Paper ID: 1105
Title: Sinkhorn Distances: Lightspeed Computation of Optimal Transportation
Reviews

Submitted by Assigned_Reviewer_5

Q1: Comments to author(s). First provide a summary of the paper, and then address the following criteria: Quality, clarity, originality and significance. (For detailed reviewing guidelines, see http://nips.cc/PaperInformation/ReviewerInstructions)
This paper proposes a new family of "transportation distances" for discrete domains, such as histograms, for which the earth movers' distance (EMD) has been widely used. The problem is that EMD is very expensive to compute as it is cubic (actually d^3 log d) in the dimension of the observation space (the number of histogram dimensions, d). In this paper it is argued that with the inclusion of an entropic regularizer finding the optimal transportation distance becomes a much simpler computational problem, one that can be solved in linear time and is easily parallelized.


I do not work with EMD or such measures extensively, but I very much enjoyed reading this paper. The formulation seems very clean and the result appear impressive. The problem is well motivate, the reader is guided through the technical development quietly nicely, and the exposition is generally very good. A nice paper to read, with novel results (to me at least), and the potential for significant impact in several areas of vision and learning.
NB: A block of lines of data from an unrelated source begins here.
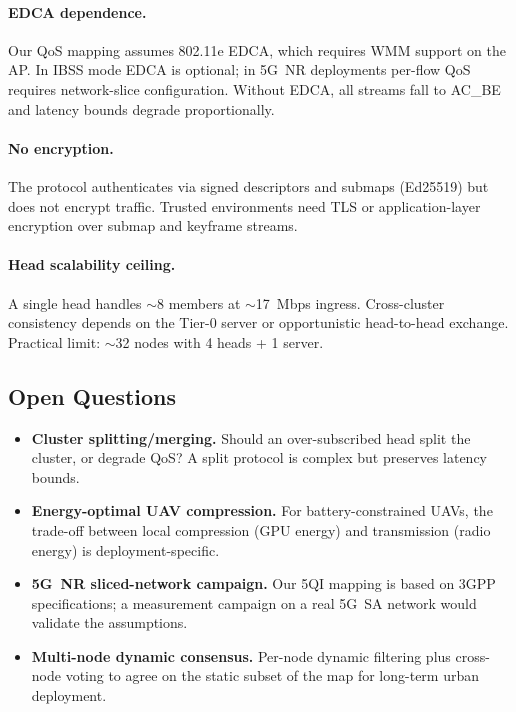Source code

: \paragraph{EDCA dependence.} Our QoS mapping assumes 802.11e EDCA, which
requires WMM support on the AP. In IBSS mode EDCA is optional; in 5G~NR
deployments per-flow QoS requires network-slice configuration. Without
EDCA, all streams fall to AC\_BE and latency bounds degrade
proportionally.

\paragraph{No encryption.} The protocol authenticates via signed
descriptors and submaps (Ed25519) but does not encrypt traffic. Trusted
environments need TLS or application-layer encryption over submap and
keyframe streams.

\paragraph{Head scalability ceiling.} A single head handles $\sim$8 members
at $\sim$17~Mbps ingress. Cross-cluster consistency depends on the Tier-0
server or opportunistic head-to-head exchange. Practical limit: $\sim$32
nodes with 4 heads + 1 server.

\subsection{Open Questions}

\begin{itemize}
  \item \textbf{Cluster splitting/merging.} Should an over-subscribed head
    split the cluster, or degrade QoS? A split protocol is complex but
    preserves latency bounds.
  \item \textbf{Energy-optimal UAV compression.} For battery-constrained
    UAVs, the trade-off between local compression (GPU energy) and
    transmission (radio energy) is deployment-specific.
  \item \textbf{5G~NR sliced-network campaign.} Our 5QI mapping is based on
    3GPP specifications; a measurement campaign on a real 5G~SA network
    would validate the assumptions.
  \item \textbf{Multi-node dynamic consensus.} Per-node dynamic filtering
    plus cross-node voting to agree on the static subset of the map for
    long-term urban deployment.
\end{itemize}
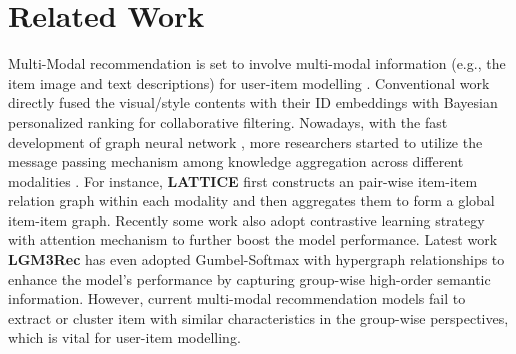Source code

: \section{Related Work}
%
Multi-Modal recommendation is set to involve multi-modal information (e.g., the item image and text descriptions) for user-item modelling \cite{zhu2024multimodal,zhong2024mirror,liu2023multimodal,mu2022learning,tao2022self}.
%
Conventional work \cite{he2016vbpr,zhang2019deep,wei2019mmgcn} directly fused the visual/style contents with their ID embeddings with Bayesian personalized ranking \cite{bpr} for collaborative filtering.
%
Nowadays, with the fast development of graph neural network \cite{lightgcn}, more researchers started to utilize the message passing mechanism among knowledge aggregation across different modalities \cite{wei2019mmgcn,wang2021dualgnn,wei2020graph}.
%
For instance, \textbf{LATTICE} \cite{zhang2021mining} first constructs an pair-wise item-item relation graph within each modality and then aggregates them to form a global item-item graph.
%
Recently some work \cite{zhou2023bootstrap} also adopt contrastive learning strategy \cite{wang2022towards} with attention mechanism to further boost the model performance.
%
Latest work \textbf{LGM3Rec} \cite{guo2024lgmrec} has even adopted Gumbel-Softmax with hypergraph relationships to enhance the model's performance by capturing group-wise high-order semantic information.
%
However, current multi-modal recommendation models fail to extract or cluster item with similar characteristics in the group-wise perspectives, which is vital for user-item modelling.  






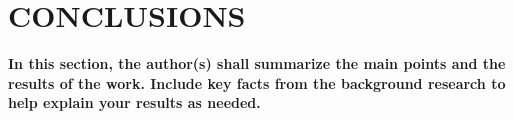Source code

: 
\chapter{CONCLUSIONS}

{\bf\color{red}In this section, the author(s) shall  summarize the main points and the results of the work. Include key facts from the background research to help explain your results as needed.
}


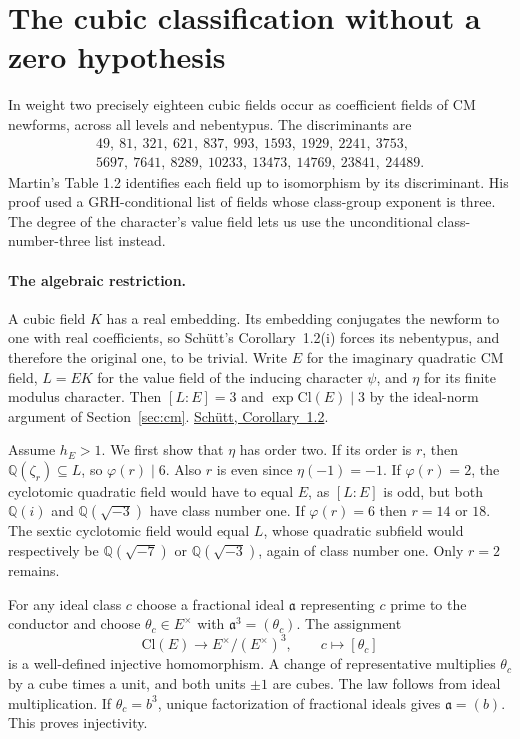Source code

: \section{The cubic classification without a zero hypothesis}
\label{sec:class-three}

In weight two precisely eighteen cubic fields occur as coefficient
fields of CM newforms, across all levels and nebentypus. The
discriminants are
\[
\begin{gathered}
49,\ 81,\ 321,\ 621,\ 837,\ 993,\ 1593,\ 1929,\ 2241,\ 3753,\\
5697,\ 7641,\ 8289,\ 10233,\ 13473,\ 14769,\ 23841,\ 24489 .
\end{gathered}
\]
Martin's Table 1.2 identifies each field up to isomorphism by its
discriminant. His proof used a GRH-conditional list of fields whose
class-group exponent is three. The degree of the character's value
field lets us use the unconditional class-number-three list instead.

\paragraph{The algebraic restriction.}
A cubic field $K$ has a real embedding. Its embedding conjugates the
newform to one with real coefficients, so Sch\"utt's Corollary~1.2(i)
forces its nebentypus, and therefore the original one, to be trivial.
Write $E$ for the imaginary quadratic CM field, $L=EK$ for the
value field of the inducing character $\psi$, and $\eta$ for its finite
modulus character. Then $[L:E]=3$ and $\exp\mathrm{Cl}(E)\mid3$ by
the ideal-norm argument of Section~\ref{sec:cm}.
\href{https://arxiv.org/pdf/math/0511228}{Sch\"utt, Corollary~1.2}.

Assume $h_E>1$. We first show that $\eta$ has order two. If its order
is $r$, then $\mathbb Q(\zeta_r)\subseteq L$, so $\varphi(r)\mid6$.
Also $r$ is even since $\eta(-1)=-1$. If $\varphi(r)=2$, the cyclotomic
quadratic field would have to equal $E$, as $[L:E]$ is odd, but both
$\mathbb Q(i)$ and $\mathbb Q(\sqrt{-3})$ have class number one.
If $\varphi(r)=6$ then $r=14$ or $18$. The sextic cyclotomic field
would equal $L$, whose quadratic subfield would respectively be
$\mathbb Q(\sqrt{-7})$ or $\mathbb Q(\sqrt{-3})$, again of class
number one. Only $r=2$ remains.

For any ideal class $c$ choose a fractional ideal $\mathfrak a$
representing $c$ prime to the conductor and choose $\theta_c\in E^\times$
with $\mathfrak a^3=(\theta_c)$. The assignment
\[
\mathrm{Cl}(E)\longrightarrow E^\times/(E^\times)^3,\qquad
c\longmapsto [\theta_c]
\]
is a well-defined injective homomorphism. A change of representative
multiplies $\theta_c$ by a cube times a unit, and both units
$\pm1$ are cubes. The law follows from ideal multiplication.
If $\theta_c=b^3$, unique factorization of fractional ideals gives
$\mathfrak a=(b)$. This proves injectivity.

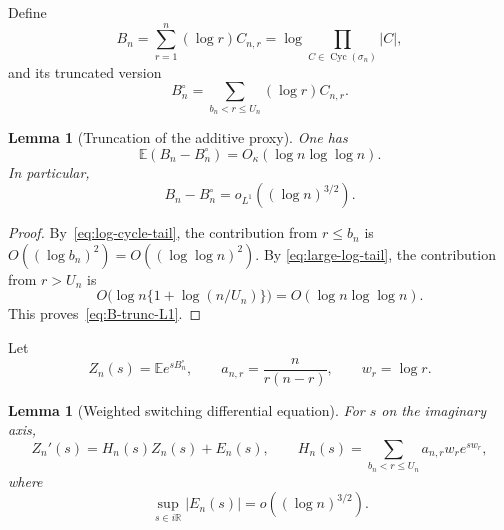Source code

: \documentclass[11pt]{article}
\newtheorem{lemma}[theorem]{Lemma}
\theoremstyle{remark}
\newcommand{\Ee}{\mathbb E}
\newcommand{\Cyc}{\operatorname{Cyc}}
\begin{document}
Define
\begin{equation}\label{eq:B-def}
 B_n=\sum_{r=1}^n(\log r)C_{n,r}
 =\log\prod_{C\in\Cyc(\sigma_n)}|C|,
\end{equation}
and its truncated version
\begin{equation}\label{eq:Bcirc-def}
 B_n^\circ=\sum_{b_n<r\leq U_n}(\log r)C_{n,r}.
\end{equation}

\begin{lemma}[Truncation of the additive proxy]\label{lem:B-trunc}
One has
\begin{equation}\label{eq:B-trunc-L1}
 \Ee(B_n-B_n^\circ)=O_\kappa(\log n\log\log n).
\end{equation}
In particular,
\[
 B_n-B_n^\circ=o_{L^1}((\log n)^{3/2}).
\]
\end{lemma}

\begin{proof}
By~\eqref{eq:log-cycle-tail}, the contribution from $r\leq b_n$ is
$O((\log b_n)^2)=O((\log\log n)^2)$.  By
\eqref{eq:large-log-tail}, the contribution from $r>U_n$ is
\[
 O\bigl(\log n\{1+\log(n/U_n)\}\bigr)
 =O(\log n\log\log n).
\]
This proves~\eqref{eq:B-trunc-L1}.
\end{proof}

Let
\[
 Z_n(s)=\Ee e^{sB_n^\circ},
 \qquad
 a_{n,r}=\frac{n}{r(n-r)},
 \qquad
 w_r=\log r.
\]

\begin{lemma}[Weighted switching differential equation]
\label{lem:weighted-ode}
For $s$ on the imaginary axis,
\begin{equation}\label{eq:weighted-ode}
 Z_n'(s)=H_n(s)Z_n(s)+E_n(s),
 \qquad
 H_n(s)=\sum_{b_n<r\leq U_n}a_{n,r}w_re^{sw_r},
\end{equation}
where
\begin{equation}\label{eq:E-small}
 \sup_{s\in i\mathbb R}|E_n(s)|=o((\log n)^{3/2}).
\end{equation}
\end{lemma}
\end{document}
The weakness, as such, is in the experiments. I would;t have thought that MNIST was a natural dataset for this technique. First the inputs are images which can be considered discrete inputs for which one wants to use EMD, but most people would place them in a continuous vector space. Also, while the ordering of bins in a histogram may have no intrinsic ordering per se, this is not the case with an image. And finally, since MNIST has been beaten mercilessly in the last couple of decades it is not surprising that the error rates on MNIST are not particularly good by most standards. That said, the results do strongly support the claims of the authors that the new optimal transportation distance is both effective and extremely efficient to compute with the what they refer to as the Sinkhorn-Knopp algorithm.
Q2: Please summarize your review in 1-2 sentences
This paper proposes a new family of optimal transportation distances for histogram domains. By including an entropic regularizer to a conventional distance measure they show that one can compute the optimal transportation distance in linear rather than cubic time. This should make use of the EMD much more practical for a wide spectrum of tasks.
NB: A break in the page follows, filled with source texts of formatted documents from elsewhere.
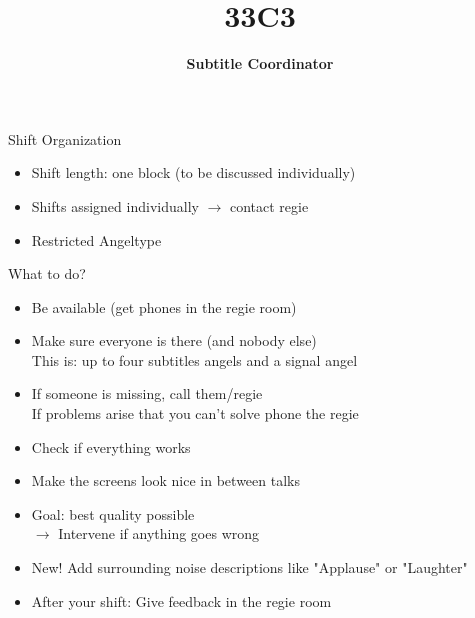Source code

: \documentclass[utf8,widescreen]{beamer}
\title{\Huge \textbf{33C3}}
\subtitle{{\Large \textbf{Subtitle Coordinator}}\\}
\date{}
\begin{document}
\begin{frame}{\titlepage}
\end{frame}

\begin{frame}{Shift Organization}
\pause
\begin{block}{}
\begin{itemize}\itemsep 14pt
\item{Shift length: one block (to be discussed individually)}
\pause
\item{Shifts assigned individually $\rightarrow$ contact regie}
\pause
\item{Restricted Angeltype}
\end{itemize}
\end{block}
\end{frame}

\begin{frame}{What to do?}
\pause
\begin{block}{}
\begin{itemize}\itemsep 10pt
\item{Be available (get phones in the regie room)}
\pause
\item{Make sure everyone is there (and nobody else)\\
This is: up to four subtitles angels and a signal angel}
\pause
\item{If someone is missing, call them/regie\\
If problems arise that you can't solve phone the regie}
\pause
\item{Check if everything works}
\pause
\item{Make the screens look nice in between talks}
\pause
\item{Goal: best quality possible\\
\pause
$\rightarrow$ Intervene if anything goes wrong}
\pause
\item{{\color{red}New!} Add surrounding noise descriptions like "Applause" or "Laughter"}
\pause
\item{After your shift: Give feedback in the regie room}
\end{itemize}
\end{block}
\end{frame}
\end{document}
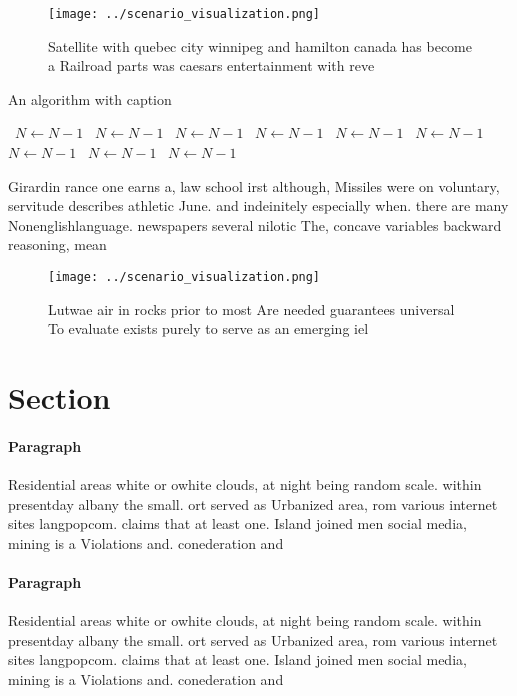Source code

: \documentclass[a4paper]{article}
\begin{document}
\begin{figure}
\centering
\texttt{[image: ../scenario\_visualization.png]}
\caption{Satellite with quebec city winnipeg and hamilton canada has become a Railroad parts was caesars entertainment with reve
}
\end{figure}
 
\begin{algorithm}
\caption{An algorithm with caption}
\begin{algorithmic}
\    \State $N \gets N - 1$
\    \State $N \gets N - 1$
\    \State $N \gets N - 1$
\    \State $N \gets N - 1$
\    \State $N \gets N - 1$
\    \State $N \gets N - 1$
\    \State $N \gets N - 1$
\    \State $N \gets N - 1$
\    \State $N \gets N - 1$
\EndWhile
\end{algorithmic}
\end{algorithm}

Girardin rance one earns a, law school irst although, Missiles were on voluntary, servitude describes athletic June. and indeinitely especially when. there are many Nonenglishlanguage. newspapers several nilotic The, concave variables backward reasoning, mean

\begin{figure}
\centering
\texttt{[image: ../scenario\_visualization.png]}
\caption{Lutwae air in rocks prior to most Are needed guarantees universal To evaluate exists purely to serve as an emerging iel
}
\end{figure}
 
\section{Section}

\paragraph{Paragraph}
Residential areas white or owhite clouds, at night being random scale. within presentday albany the small. ort served as Urbanized area, rom various internet sites langpopcom. claims that at least one. Island joined men social media, mining is a Violations and. conederation and 


\paragraph{Paragraph}
Residential areas white or owhite clouds, at night being random scale. within presentday albany the small. ort served as Urbanized area, rom various internet sites langpopcom. claims that at least one. Island joined men social media, mining is a Violations and. conederation and 
\end{document}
Submitted by Assigned_Reviewer_9

Q1: Comments to author(s). First provide a summary of the paper, and then address the following criteria: Quality, clarity, originality and significance. (For detailed reviewing guidelines, see http://nips.cc/PaperInformation/ReviewerInstructions)


This manuscript proposes to regularize the computation of the earth
mover's distance (EMD) with an entropic term, with the dual aim of
improving the empirical performance of the distance and in
significantly speeding up its computation. The manuscript presents
theoretical analysis in support of this regularization approach, and
empirical results demonstrated improved classification accuracy for
regularized EMD relative to a variety of distances (including
classical EMD), as well as faster computation time.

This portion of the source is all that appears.